----- Records for processing

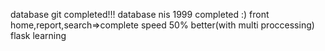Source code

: database git completed!!!
database nis 1999 completed :)
front home,report,search=>complete
speed 50% better(with multi proccessing)
flask learning 
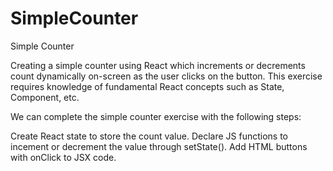 # SimpleCounter
Simple Counter

Creating a simple counter using React which increments or decrements count dynamically on-screen as the user clicks on the button. This exercise requires knowledge of fundamental React concepts such as State, Component, etc.

We can complete the simple counter exercise with the following steps:

Create React state to store the count value.
Declare JS functions to incement or decrement the value through setState().
Add HTML buttons with onClick to JSX code.
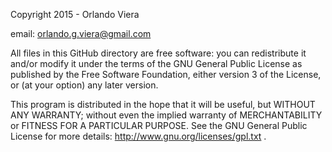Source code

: Copyright 2015 - Orlando Viera

email: orlando.g.viera@gmail.com

All files in this GitHub directory are free software: you can redistribute it and/or modify it under the terms of the GNU General Public License as published by the Free Software Foundation,  either version 3 of the License, or (at your option) any later version.

This program is distributed in the hope that it will be useful, but WITHOUT ANY WARRANTY; without even the implied warranty of MERCHANTABILITY or FITNESS FOR A PARTICULAR PURPOSE. See the GNU General Public License for more details: http://www.gnu.org/licenses/gpl.txt .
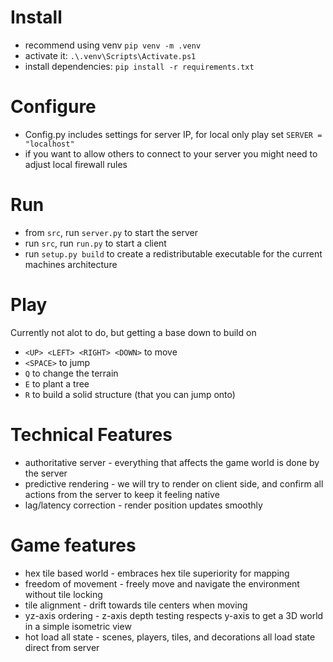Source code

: # Install
- recommend using venv `pip venv -m .venv`
- activate it: `.\.venv\Scripts\Activate.ps1`
- install dependencies: `pip install -r requirements.txt`

# Configure
- Config.py includes settings for server IP, for local only play set `SERVER = "localhost"`
- if you want to allow others to connect to your server you might need to adjust local firewall rules

# Run
- from `src`, run `server.py` to start the server
- run `src`, run `run.py` to start a client
- run `setup.py build` to create a redistributable executable for the current machines architecture

# Play
Currently not alot to do, but getting a base down to build on
- `<UP> <LEFT> <RIGHT> <DOWN>` to move
- `<SPACE>` to jump
- `Q` to change the terrain
- `E` to plant a tree
- `R` to build a solid structure (that you can jump onto)

# Technical Features
- authoritative server - everything that affects the game world is done by the server
- predictive rendering - we will try to render on client side, and confirm all actions from the server to keep it feeling native
- lag/latency correction - render position updates smoothly

# Game features
- hex tile based world - embraces hex tile superiority for mapping
- freedom of movement - freely move and navigate the environment without tile locking
- tile alignment - drift towards tile centers when moving
- yz-axis ordering - z-axis depth testing respects y-axis to get a 3D world in a simple isometric view
- hot load all state - scenes, players, tiles, and decorations all load state direct from server
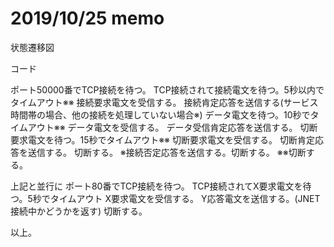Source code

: # 2019/10/25 memo

状態遷移図

コード

ポート50000番でTCP接続を待つ。
TCP接続されて接続電文を待つ。5秒以内でタイムアウト※※
接続要求電文を受信する。
接続肯定応答を送信する(サービス時間帯の場合、他の接続を処理していない場合※)
データ電文を待つ。10秒でタイムアウト※※
データ電文を受信する。
データ受信肯定応答を送信する。
切断要求電文を待つ。15秒でタイムアウト※※
切断要求電文を受信する。
切断肯定応答を送信する。
切断する。
※接続否定応答を送信する。切断する。
※※切断する。

上記と並行に
ポート80番でTCP接続を待つ。
TCP接続されてX要求電文を待つ。5秒でタイムアウト
X要求電文を受信する。
Y応答電文を送信する。(JNET接続中かどうかを返す)
切断する。

以上。
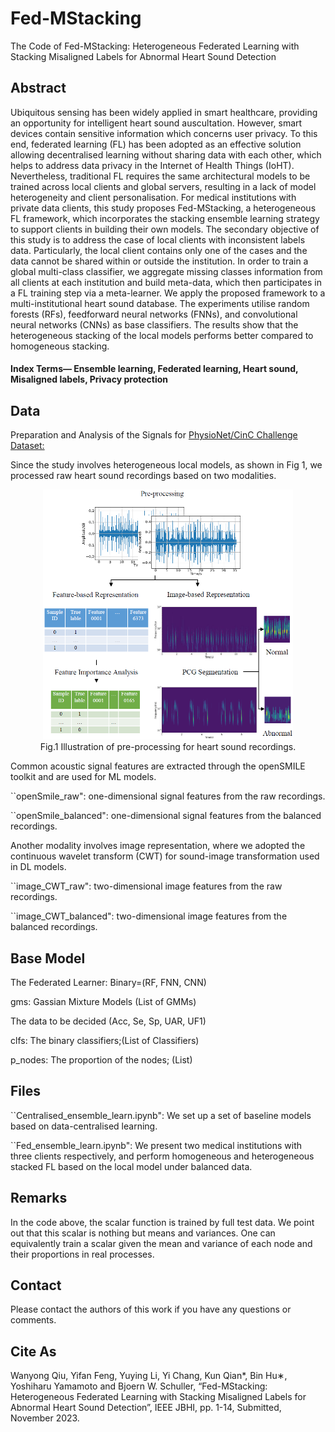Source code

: # Fed-MStacking
The Code of Fed-MStacking: Heterogeneous Federated Learning with Stacking Misaligned Labels for Abnormal Heart Sound  Detection

## Abstract
Ubiquitous sensing has been widely applied in smart healthcare, providing an opportunity for intelligent heart sound auscultation. However, smart devices contain sensitive information which concerns user privacy. To this end, federated learning (FL) has been adopted as an effective solution allowing decentralised learning without sharing data with each other, which helps to address data privacy in the Internet of Health Things (IoHT). Nevertheless, traditional FL requires the same architectural models to be trained across local clients and global servers, resulting in a lack of model heterogeneity and client personalisation. For medical institutions with private data clients, this study proposes Fed-MStacking, a heterogeneous FL framework, which incorporates the stacking ensemble learning strategy to support clients in building their own models. The secondary objective of this study is to address the case of local clients with inconsistent labels data. Particularly, the local client contains only one of the cases and the data cannot be shared within or outside the institution. In order to train a global multi-class classifier, we aggregate missing classes information from all clients at each institution and build meta-data, which then participates in a FL training step via a meta-learner. We apply the proposed framework to a multi-institutional heart sound database. The experiments utilise random forests (RFs), feedforward neural networks (FNNs), and convolutional neural networks (CNNs) as base classifiers. The results show that the heterogeneous stacking of the local models performs better compared to homogeneous stacking. 

#### Index Terms— Ensemble learning, Federated learning, Heart sound, Misaligned labels, Privacy protection

## Data
Preparation and Analysis of the Signals for [PhysioNet/CinC Challenge Dataset:](https://physionet.org/content/challenge-2016/1.0.0/)

Since the study involves heterogeneous local models, as shown in Fig 1, we processed raw heart sound recordings based on two modalities. 

<div align="center">
<img src="/results/data.jpg" width="400" height="400">
</div>
<div align="center">Fig.1 Illustration of pre-processing for heart sound recordings.</div>

Common acoustic signal features are extracted through the openSMILE toolkit and are used for ML models.
   
``openSmile_raw": one-dimensional signal features from the raw recordings.

``openSmile_balanced": one-dimensional signal features from the balanced recordings.

Another modality involves image representation, where we adopted the continuous wavelet transform (CWT) for sound-image transformation used in DL models.
   
``image_CWT_raw": two-dimensional image features from the raw recordings.

``image_CWT_balanced": two-dimensional image features from the balanced recordings.

## Base Model

The Federated Learner: Binary=(RF, FNN, CNN)

gms: Gassian Mixture Models (List of GMMs)

The data to be decided (Acc, Se, Sp, UAR, UF1)

clfs: The binary classifiers;(List of Classifiers)

p_nodes: The proportion of the nodes; (List)


## Files

``Centralised_ensemble_learn.ipynb": We set up a set of baseline models based on data-centralised learning.

``Fed_ensemble_learn.ipynb": We present two medical institutions with three clients respectively, and perform homogeneous and heterogeneous stacked FL based on the local model under balanced data. 

## Remarks

In the code above, the scalar function is trained by full test data. We point out that this scalar is nothing but means and variances. One can equivalently train a scalar given the mean and variance of each node and their proportions in real processes.

## Contact

Please contact the authors of this work if you have any questions or comments.

## Cite As
Wanyong Qiu, Yifan Feng, Yuying Li, Yi Chang, Kun Qian*, Bin Hu∗, Yoshiharu Yamamoto and Bjoern W. Schuller, “Fed-MStacking: Heterogeneous Federated Learning with Stacking Misaligned Labels for Abnormal Heart Sound Detection”, IEEE JBHI, pp. 1-14, Submitted, November 2023.
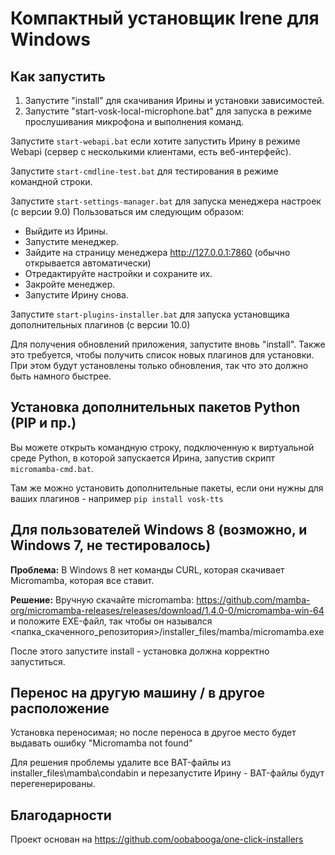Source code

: # Компактный установщик Irene для Windows

## Как запустить

1. Запустите "install" для скачивания Ирины и установки зависимостей. 
2. Запустите "start-vosk-local-microphone.bat" для запуска в режиме прослушивания микрофона и выполнения команд.

Запустите `start-webapi.bat` если хотите запустить Ирину в режиме Webapi (сервер с несколькими клиентами, есть веб-интерфейс).

Запустите `start-cmdline-test.bat` для тестирования в режиме командной строки.

Запустите `start-settings-manager.bat` для запуска менеджера настроек (с версии 9.0)
Пользоваться им следующим образом:
- Выйдите из Ирины.
- Запустите менеджер.
- Зайдите на страницу менеджера http://127.0.0.1:7860 (обычно открывается автоматически)
- Отредактируйте настройки и сохраните их.
- Закройте менеджер.
- Запустите Ирину снова.

Запустите `start-plugins-installer.bat` для запуска установщика дополнительных плагинов (с версии 10.0)

Для получения обновлений приложения, запустите вновь "install". Также это требуется, чтобы получить список новых плагинов для установки.
При этом будут установлены только обновления, так что это должно быть намного быстрее.

## Установка дополнительных пакетов Python (PIP и пр.)

Вы можете открыть командную строку, подключенную к виртуальной среде Python, в которой запускается Ирина, запустив скрипт `micromamba-cmd.bat`.

Там же можно установить дополнительные пакеты, если они нужны для ваших плагинов - например `pip install vosk-tts`

## Для пользователей Windows 8 (возможно, и Windows 7, не тестировалось)

**Проблема:** В Windows 8 нет команды CURL, которая скачивает Micromamba, которая все ставит.

**Решение:** Вручную скачайте micromamba: https://github.com/mamba-org/micromamba-releases/releases/download/1.4.0-0/micromamba-win-64
и положите EXE-файл, так чтобы он назывался <папка_скаченного_репозитория>/installer_files/mamba/micromamba.exe 

После этого запустите install - установка должна корректно запуститься.

## Перенос на другую машину / в другое расположение

Установка переносимая; но после переноса в другое место будет выдавать ошибку "Micromamba not found"

Для решения проблемы удалите все BAT-файлы из installer_files\mamba\condabin и перезапустите Ирину - 
BAT-файлы будут перегенерированы.

## Благодарности

Проект основан на https://github.com/oobabooga/one-click-installers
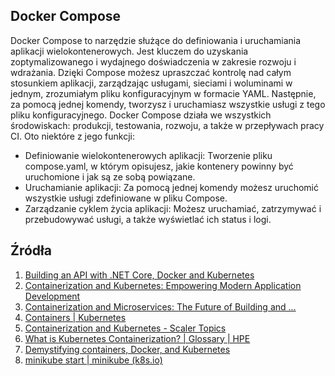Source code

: ## Docker Compose



Docker Compose to narzędzie służące do definiowania i uruchamiania aplikacji wielokontenerowych. Jest kluczem do uzyskania zoptymalizowanego i wydajnego doświadczenia w zakresie rozwoju i wdrażania. Dzięki Compose możesz upraszczać kontrolę nad całym stosunkiem aplikacji, zarządzając usługami,
sieciami i woluminami w jednym, zrozumiałym pliku konfiguracyjnym w formacie YAML. Następnie, za pomocą jednej komendy, tworzysz i uruchamiasz wszystkie usługi z tego pliku konfiguracyjnego. Docker Compose działa we wszystkich środowiskach: produkcji, testowania, rozwoju, a także w przepływach pracy CI.
Oto niektóre z jego funkcji:

* Definiowanie wielokontenerowych aplikacji: Tworzenie pliku compose.yaml, w którym opisujesz, jakie kontenery powinny być uruchomione i jak są ze sobą powiązane.
* Uruchamianie aplikacji: Za pomocą jednej komendy możesz uruchomić wszystkie usługi zdefiniowane w pliku Compose.
* Zarządzanie cyklem życia aplikacji: Możesz uruchamiać, zatrzymywać i przebudowywać usługi, a także wyświetlać ich status i logi.

## Źródła 
1. [Building an API with .NET Core, Docker and Kubernetes](https://medium.com/@josesousa8/building-an-api-with-net-core-docker-and-kubernetes-aa3e02add0c) 
2. [Containerization and Kubernetes: Empowering Modern Application Development](https://www.wwt.com/blog/containerization-and-kubernetes-empowering-modern-application-development) 
3. [Containerization and Microservices: The Future of Building and ...](https://dev.to/kingsley/containerization-and-microservices-the-future-of-building-and-deploying-modern-applications-1pia) 
4. [Containers | Kubernetes](https://kubernetes.io/docs/concepts/containers/) 
5. [Containerization and Kubernetes - Scaler Topics](https://www.scaler.com/topics/kubernetes/kubernetes-containerization/) 
6. [What is Kubernetes Containerization? | Glossary | HPE](https://www.hpe.com/us/en/what-is/kubernetes-containerization.html) 
7. [Demystifying containers, Docker, and Kubernetes](https://cloudblogs.microsoft.com/opensource/2019/07/15/how-to-get-started-containers-docker-kubernetes/)
8. [minikube start | minikube (k8s.io)](https://minikube.sigs.k8s.io/docs/start/) 
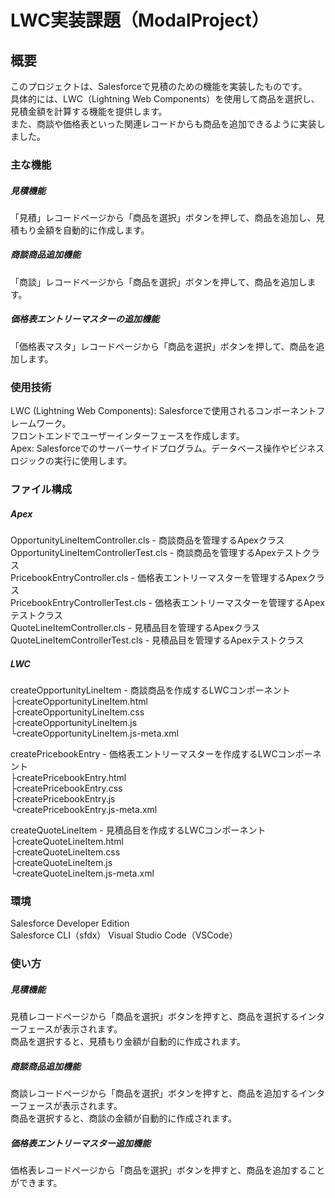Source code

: # LWC実装課題（ModalProject）

## 概要
このプロジェクトは、Salesforceで見積のための機能を実装したものです。  
具体的には、LWC（Lightning Web Components）を使用して商品を選択し、見積金額を計算する機能を提供します。  
また、商談や価格表といった関連レコードからも商品を追加できるように実装しました。

### 主な機能
##### 見積機能
「見積」レコードページから「商品を選択」ボタンを押して、商品を追加し、見積もり金額を自動的に作成します。

##### 商談商品追加機能
「商談」レコードページから「商品を選択」ボタンを押して、商品を追加します。

##### 価格表エントリーマスターの追加機能
「価格表マスタ」レコードページから「商品を選択」ボタンを押して、商品を追加します。

### 使用技術
LWC (Lightning Web Components): Salesforceで使用されるコンポーネントフレームワーク。  
フロントエンドでユーザーインターフェースを作成します。  
Apex: Salesforceでのサーバーサイドプログラム。データベース操作やビジネスロジックの実行に使用します。  

### ファイル構成
##### Apex
OpportunityLineItemController.cls - 商談商品を管理するApexクラス  
OpportunityLineItemControllerTest.cls  - 商談商品を管理するApexテストクラス  
PricebookEntryController.cls - 価格表エントリーマスターを管理するApexクラス  
PricebookEntryControllerTest.cls - 価格表エントリーマスターを管理するApexテストクラス  
QuoteLineItemController.cls - 見積品目を管理するApexクラス  
QuoteLineItemControllerTest.cls - 見積品目を管理するApexテストクラス  

##### LWC
createOpportunityLineItem - 商談商品を作成するLWCコンポーネント  
├createOpportunityLineItem.html  
├createOpportunityLineItem.css  
├createOpportunityLineItem.js  
└createOpportunityLineItem.js-meta.xml  

createPricebookEntry - 価格表エントリーマスターを作成するLWCコンポーネント  
├createPricebookEntry.html  
├createPricebookEntry.css  
├createPricebookEntry.js  
└createPricebookEntry.js-meta.xml  

createQuoteLineItem - 見積品目を作成するLWCコンポーネント  
├createQuoteLineItem.html  
├createQuoteLineItem.css  
├createQuoteLineItem.js  
└createQuoteLineItem.js-meta.xml  

### 環境
Salesforce Developer Edition  
Salesforce CLI（sfdx）
Visual Studio Code（VSCode）

### 使い方
##### 見積機能
見積レコードページから「商品を選択」ボタンを押すと、商品を選択するインターフェースが表示されます。    
商品を選択すると、見積もり金額が自動的に作成されます。  

##### 商談商品追加機能
商談レコードページから「商品を選択」ボタンを押すと、商品を追加するインターフェースが表示されます。  
商品を選択すると、商談の金額が自動的に作成されます。  

##### 価格表エントリーマスター追加機能
価格表レコードページから「商品を選択」ボタンを押すと、商品を追加することができます。
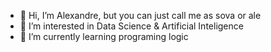 - 👋 Hi, I’m Alexandre, but you can just call me as sova or ale 
- 👀 I’m interested in Data Science & Artificial Inteligence
- 🌱 I’m currently learning programing logic

<!---
fukurou7/fukurou7 is a ✨ special ✨ repository because its `README.md` (this file) appears on your GitHub profile.
You can click the Preview link to take a look at your changes.
--->
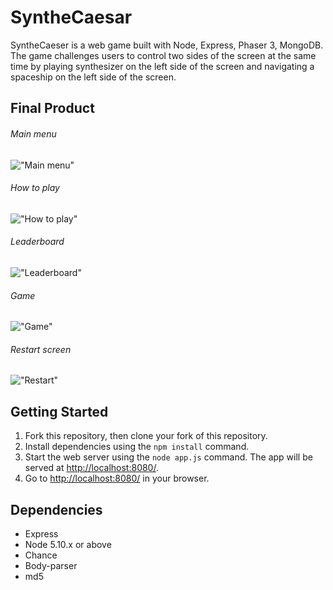 # SyntheCaesar

SyntheCaeser is a web game built with Node, Express, Phaser 3, MongoDB. The game challenges users to control two sides of the screen at the same time by playing synthesizer on the left side of the screen and navigating a spaceship on the left side of the screen.

## Final Product

###### Main menu

!["Main menu"](https://github.com/kirillradaev/tweeter/blob/master/docs/Main-page.png)

###### How to play

!["How to play"](https://github.com/kirillradaev/tweeter/blob/master/docs/field-for-new-tweets.png)

###### Leaderboard

!["Leaderboard"](https://github.com/kirillradaev/tweeter/blob/master/docs/tweet-before-posting.png)

###### Game

!["Game"](https://github.com/kirillradaev/tweeter/blob/master/docs/tweet-after-posting.png)

###### Restart screen

!["Restart"](https://github.com/kirillradaev/tweeter/blob/master/docs/error-message.png)

## Getting Started

1. Fork this repository, then clone your fork of this repository.
2. Install dependencies using the `npm install` command.
3. Start the web server using the `node app.js` command. The app will be served at <http://localhost:8080/>.
4. Go to <http://localhost:8080/> in your browser.

## Dependencies

- Express
- Node 5.10.x or above
- Chance
- Body-parser
- md5
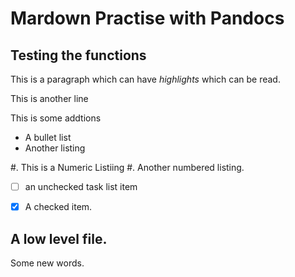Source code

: # Mardown Practise with Pandocs
## Testing the functions

This is a paragraph which can have *highlights* which can be read.

This is another line 

This is some addtions

* A bullet list
* Another listing

#. This is a Numeric Listiing
#. Another numbered listing.

- [ ] an unchecked task list item
- [x] A checked item.


## A low level file.
Some new words.
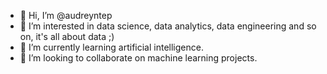 - 👋 Hi, I’m @audreyntep
- 👀 I’m interested in data science, data analytics, data engineering and so on, it's all about data ;)
- 🌱 I’m currently learning artificial intelligence.
- 💞️ I’m looking to collaborate on machine learning projects.

<!---
audreyntep/audreyntep is a ✨ special ✨ repository because its `README.md` (this file) appears on your GitHub profile.
You can click the Preview link to take a look at your changes.
--->

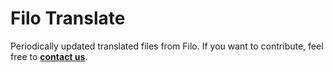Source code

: # Filo Translate
Periodically updated translated files from Filo.
If you want to contribute, feel free to **[contact us](https://filobot.xyz/discord)**.
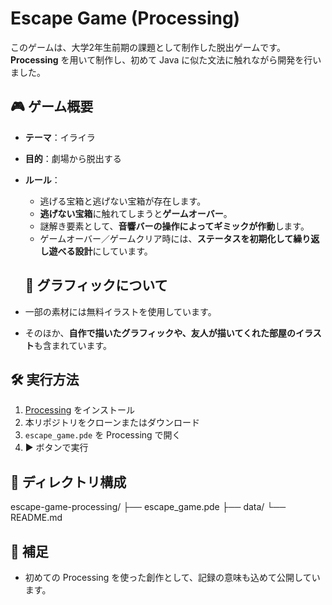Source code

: # Escape Game (Processing)

このゲームは、大学2年生前期の課題として制作した脱出ゲームです。**Processing** を用いて制作し、初めて Java に似た文法に触れながら開発を行いました。

## 🎮 ゲーム概要

- **テーマ**：イライラ
- **目的**：劇場から脱出する
- **ルール**：
  - 逃げる宝箱と逃げない宝箱が存在します。
  - **逃げない宝箱**に触れてしまうと**ゲームオーバー**。
  - 謎解き要素として、**音響バーの操作によってギミックが作動**します。
  - ゲームオーバー／ゲームクリア時には、**ステータスを初期化して繰り返し遊べる設計**にしています。


  ## 🎨 グラフィックについて

- 一部の素材には無料イラストを使用しています。
- そのほか、**自作で描いたグラフィックや、友人が描いてくれた部屋のイラスト**も含まれています。

## 🛠️ 実行方法

1. [Processing](https://processing.org/) をインストール
2. 本リポジトリをクローンまたはダウンロード
3. `escape_game.pde` を Processing で開く
4. ▶︎ ボタンで実行

## 📁 ディレクトリ構成

escape-game-processing/
├── escape_game.pde
├── data/
└── README.md

## 📌 補足

- 初めての Processing を使った創作として、記録の意味も込めて公開しています。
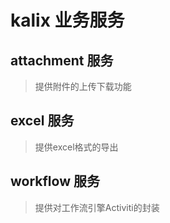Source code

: # kalix 业务服务

## attachment 服务
> 提供附件的上传下载功能

## excel 服务
> 提供excel格式的导出

## workflow 服务
> 提供对工作流引擎Activiti的封装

----------

Prompt:
Which lines of the entries above contain the word "Ирины"? Copy each of them.

Task answer:
1. Запустите "install" для скачивания Ирины и установки зависимостей. 
- Выйдите из Ирины.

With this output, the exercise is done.